Given information:

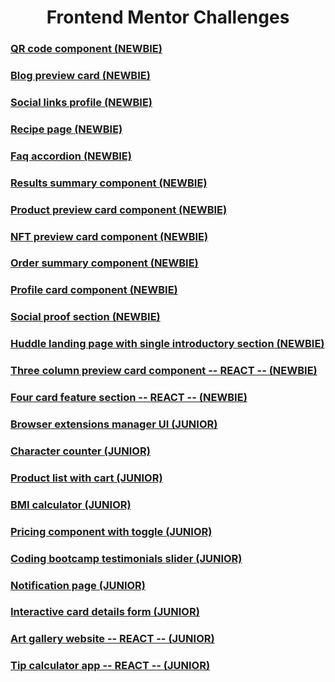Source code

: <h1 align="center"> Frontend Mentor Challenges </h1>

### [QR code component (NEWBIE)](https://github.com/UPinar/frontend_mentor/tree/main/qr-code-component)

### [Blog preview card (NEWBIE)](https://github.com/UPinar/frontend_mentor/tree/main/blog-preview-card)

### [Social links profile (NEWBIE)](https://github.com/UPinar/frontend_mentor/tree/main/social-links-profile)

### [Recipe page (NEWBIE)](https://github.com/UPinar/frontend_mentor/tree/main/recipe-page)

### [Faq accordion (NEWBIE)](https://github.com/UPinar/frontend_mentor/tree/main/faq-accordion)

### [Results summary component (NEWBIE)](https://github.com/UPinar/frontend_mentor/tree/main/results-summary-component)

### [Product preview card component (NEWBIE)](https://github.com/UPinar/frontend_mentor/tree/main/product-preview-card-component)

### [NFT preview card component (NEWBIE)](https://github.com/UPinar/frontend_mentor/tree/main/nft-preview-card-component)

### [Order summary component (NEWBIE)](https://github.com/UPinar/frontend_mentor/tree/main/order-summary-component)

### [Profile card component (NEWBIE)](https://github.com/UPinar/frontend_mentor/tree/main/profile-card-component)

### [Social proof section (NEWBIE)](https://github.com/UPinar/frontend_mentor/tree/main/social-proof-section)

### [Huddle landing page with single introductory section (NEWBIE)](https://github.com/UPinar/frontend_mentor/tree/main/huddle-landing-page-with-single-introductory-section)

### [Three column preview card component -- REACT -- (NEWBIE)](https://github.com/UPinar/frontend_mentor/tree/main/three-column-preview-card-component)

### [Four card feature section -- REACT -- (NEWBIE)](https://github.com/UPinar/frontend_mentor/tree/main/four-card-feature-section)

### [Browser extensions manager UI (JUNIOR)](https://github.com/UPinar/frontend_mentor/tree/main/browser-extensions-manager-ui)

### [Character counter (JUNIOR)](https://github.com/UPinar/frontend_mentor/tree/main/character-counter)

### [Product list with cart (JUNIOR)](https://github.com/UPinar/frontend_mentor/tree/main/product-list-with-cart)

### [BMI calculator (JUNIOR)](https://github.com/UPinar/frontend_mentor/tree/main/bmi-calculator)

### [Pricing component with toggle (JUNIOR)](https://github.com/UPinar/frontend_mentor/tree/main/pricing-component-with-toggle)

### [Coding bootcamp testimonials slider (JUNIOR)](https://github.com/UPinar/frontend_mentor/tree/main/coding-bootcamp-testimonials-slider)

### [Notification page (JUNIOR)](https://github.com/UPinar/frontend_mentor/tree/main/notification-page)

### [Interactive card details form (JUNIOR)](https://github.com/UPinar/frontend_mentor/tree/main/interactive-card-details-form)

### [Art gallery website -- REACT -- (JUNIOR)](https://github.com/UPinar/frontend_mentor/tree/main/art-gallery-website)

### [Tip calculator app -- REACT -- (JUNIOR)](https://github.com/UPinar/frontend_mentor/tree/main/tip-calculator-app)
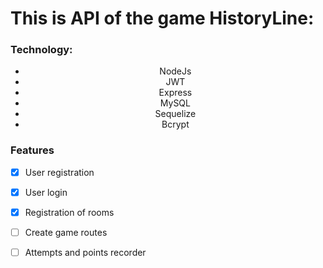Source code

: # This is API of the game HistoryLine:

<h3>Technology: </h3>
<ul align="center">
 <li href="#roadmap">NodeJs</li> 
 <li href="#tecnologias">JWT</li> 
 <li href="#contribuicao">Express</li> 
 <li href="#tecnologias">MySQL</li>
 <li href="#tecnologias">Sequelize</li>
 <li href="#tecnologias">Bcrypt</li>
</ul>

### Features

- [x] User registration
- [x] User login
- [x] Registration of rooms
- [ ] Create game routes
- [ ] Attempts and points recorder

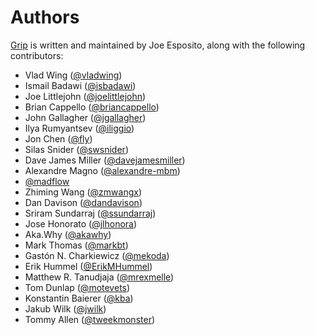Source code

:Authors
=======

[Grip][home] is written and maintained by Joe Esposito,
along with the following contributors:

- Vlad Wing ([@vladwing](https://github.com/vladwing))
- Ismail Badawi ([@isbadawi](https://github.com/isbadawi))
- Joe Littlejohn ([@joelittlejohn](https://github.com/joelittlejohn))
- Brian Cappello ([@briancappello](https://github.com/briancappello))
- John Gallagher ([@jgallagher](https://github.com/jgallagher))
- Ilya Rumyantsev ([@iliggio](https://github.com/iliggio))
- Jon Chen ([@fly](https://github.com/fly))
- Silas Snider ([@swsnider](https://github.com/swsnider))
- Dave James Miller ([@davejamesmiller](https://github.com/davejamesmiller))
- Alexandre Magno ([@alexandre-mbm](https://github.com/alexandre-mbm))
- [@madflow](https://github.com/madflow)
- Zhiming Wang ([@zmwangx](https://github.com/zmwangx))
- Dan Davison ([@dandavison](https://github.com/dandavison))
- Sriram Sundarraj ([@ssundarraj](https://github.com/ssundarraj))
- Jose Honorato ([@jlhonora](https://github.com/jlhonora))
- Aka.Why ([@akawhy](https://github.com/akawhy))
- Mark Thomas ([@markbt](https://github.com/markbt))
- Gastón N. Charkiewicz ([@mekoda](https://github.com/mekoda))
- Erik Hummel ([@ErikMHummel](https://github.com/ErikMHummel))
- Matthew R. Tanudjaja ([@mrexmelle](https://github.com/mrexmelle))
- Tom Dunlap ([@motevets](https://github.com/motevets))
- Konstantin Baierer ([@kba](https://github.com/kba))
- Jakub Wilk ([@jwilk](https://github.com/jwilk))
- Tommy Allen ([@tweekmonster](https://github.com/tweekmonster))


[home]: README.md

Instructions to follow:
Leave out every line ahead of the one containing "- Gastón N." and print the rest of the listing exactly.

Solved exercise:
- Gastón N. Charkiewicz ([@mekoda](https://github.com/mekoda))
- Erik Hummel ([@ErikMHummel](https://github.com/ErikMHummel))
- Matthew R. Tanudjaja ([@mrexmelle](https://github.com/mrexmelle))
- Tom Dunlap ([@motevets](https://github.com/motevets))
- Konstantin Baierer ([@kba](https://github.com/kba))
- Jakub Wilk ([@jwilk](https://github.com/jwilk))
- Tommy Allen ([@tweekmonster](https://github.com/tweekmonster))


[home]: README.md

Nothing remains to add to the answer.